A five kilowatt alternator weighs in at about 75-100 kilograms, last time I looked, and is... big... About as big as a 1.4 litre petrol engine...

I _think_ a 1.4 could spin it, it puts out 100 kilowatts, and a fair bit of torque...

Oh, maybe there is going to be a wind-power rotor on the roof, I think you only need two metre blades to generate five kilowatts...


----------



## phpsteve (Jul 15, 2014)

Congrats.. sounds like you have a lot of work ahead of you. Some I'm not sure how but where there's a will there's a way. Enjoy.


----------



## Michel1980 (Jul 24, 2014)

Seems a bit overdone, why not go for a other Chevrolet, and 275hp out of such small engine? You got to twin turbo it and their goes your MPG ratio lol.


----------



## Vetterin (Mar 27, 2011)

grs1961 said:


> I keep sitting here and wondering, "How is he going to get five kilowatts out of *any* alternator that will fit under the hood??"
> 
> A five kilowatt alternator weighs in at about 75-100 kilograms, last time I looked, and is... big... About as big as a 1.4 litre petrol engine...
> 
> ...



I think all he has to do is connect 4 stock altenators in series. As for the 275hp..........:stoner:


----------



## ProjectRedLine (Jan 16, 2014)

The window trim pops right out the back one that's a couple inches long you need to tape off to do, all the lights except for headlights have been tinted. And I'm going to get a custom made alt should be around 250amps if I'm not mistaken. Plus I'll have more batteries, a cap, and I'll upgrade the current ground in the car. 
Any other questions just msg or post, I can answer most if not all questions. 


2011 Cruze 1.4l turbo
2003 Malibu 3.1
Cars are my passion, with audio being on top.
Music is my Life


----------



## ProjectRedLine (Jan 16, 2014)

And for the hp not even

I'll be getting 
trifecta tune
Bigger turbo which will run at least 25 psi
Headers
Blow off valve
Intake
Magna flow exhaust duel pipe
Pumps and injectors
I'll bore the block
Port the heads
New camshaft
Basically it'll be a different engine by the time I'm done.
Advantages to having 3 shops to work from 2 being free labour as well as having fabricators and welders and a body guy. Haha

I plan on actually opening my own custom car shop, so this will be my show car for that 


2011 Cruze 1.4l turbo
2003 Malibu 3.1
Cars are my passion, with audio being on top.
Music is my Life


----------



## ProjectRedLine (Jan 16, 2014)

Also as for the power that will be putting out to the amp. That's all been looked into, I have been doing stereos for years, as well as I have several friends who have their own car audio shops. I get 30/50% off all my audio equipment haha than 55% off almost all other parts  tires and wheels I get 30% off. Only thing I pay retail for is fuel 


2011 Cruze 1.4l turbo
2003 Malibu 3.1
Cars are my passion, with audio being on top.
Music is my Life


----------



## cdb09007 (Aug 7, 2013)

ProjectRedLine said:


> And for the hp not even
> 
> I'll be getting
> trifecta tune
> ...


Got a planned timeline for completion? I'm intrigued.


----------



## grs1961 (Oct 23, 2012)

Now it's morning, and I can do some calculations 5kw ~ 400A @ 12V, 3kw ~ 250A @ 12V, and a bit of googling - good grief! You can get 800 ampere alternators!!! That's 9.6kw...
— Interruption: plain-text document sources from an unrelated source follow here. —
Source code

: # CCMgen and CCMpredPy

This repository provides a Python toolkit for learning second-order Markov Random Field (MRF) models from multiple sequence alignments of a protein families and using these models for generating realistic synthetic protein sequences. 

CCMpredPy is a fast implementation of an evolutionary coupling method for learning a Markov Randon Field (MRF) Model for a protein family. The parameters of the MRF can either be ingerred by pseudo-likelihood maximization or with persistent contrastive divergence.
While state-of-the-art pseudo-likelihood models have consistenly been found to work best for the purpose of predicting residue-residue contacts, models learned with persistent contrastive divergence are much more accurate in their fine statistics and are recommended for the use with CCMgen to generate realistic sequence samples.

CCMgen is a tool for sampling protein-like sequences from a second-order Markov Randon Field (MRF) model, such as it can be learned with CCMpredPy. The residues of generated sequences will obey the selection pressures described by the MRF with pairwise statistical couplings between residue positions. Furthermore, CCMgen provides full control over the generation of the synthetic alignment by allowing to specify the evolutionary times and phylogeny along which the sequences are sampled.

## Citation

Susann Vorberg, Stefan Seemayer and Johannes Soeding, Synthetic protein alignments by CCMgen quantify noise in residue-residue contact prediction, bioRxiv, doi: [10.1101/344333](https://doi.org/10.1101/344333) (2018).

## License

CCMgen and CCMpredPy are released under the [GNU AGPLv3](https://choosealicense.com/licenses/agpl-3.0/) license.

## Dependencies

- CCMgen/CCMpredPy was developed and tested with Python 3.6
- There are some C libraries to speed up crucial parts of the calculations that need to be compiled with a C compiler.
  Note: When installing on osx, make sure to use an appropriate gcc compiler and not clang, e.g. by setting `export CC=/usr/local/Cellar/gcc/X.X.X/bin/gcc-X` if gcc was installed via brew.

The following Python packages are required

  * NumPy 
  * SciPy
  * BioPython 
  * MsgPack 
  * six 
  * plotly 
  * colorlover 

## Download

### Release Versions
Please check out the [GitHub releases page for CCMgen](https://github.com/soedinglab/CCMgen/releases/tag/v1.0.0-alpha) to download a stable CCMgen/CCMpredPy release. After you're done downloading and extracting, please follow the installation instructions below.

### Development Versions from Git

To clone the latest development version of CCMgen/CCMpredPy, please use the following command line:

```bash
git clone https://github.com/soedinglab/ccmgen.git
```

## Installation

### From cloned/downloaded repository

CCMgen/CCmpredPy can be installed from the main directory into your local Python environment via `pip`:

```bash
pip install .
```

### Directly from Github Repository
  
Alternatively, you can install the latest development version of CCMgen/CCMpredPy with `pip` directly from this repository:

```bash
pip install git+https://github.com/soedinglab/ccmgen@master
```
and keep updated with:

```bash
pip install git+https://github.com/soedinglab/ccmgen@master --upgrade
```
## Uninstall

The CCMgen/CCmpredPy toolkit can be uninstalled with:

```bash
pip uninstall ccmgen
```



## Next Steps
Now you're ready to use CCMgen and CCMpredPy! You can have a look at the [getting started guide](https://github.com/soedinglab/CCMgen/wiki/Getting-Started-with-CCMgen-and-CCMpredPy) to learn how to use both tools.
Okay, that's going to need some decent wiring to not fry, I presume that that the amplifier is directly fed by the alternator, and there's a current reducer of some sort protecting that poor defenceless battery! Or is there a bigger battery in the boot as well?

And I used to think that a Class-A amplifier that had to run for a few days to stabilise was the height of audiophile insanity!!


----------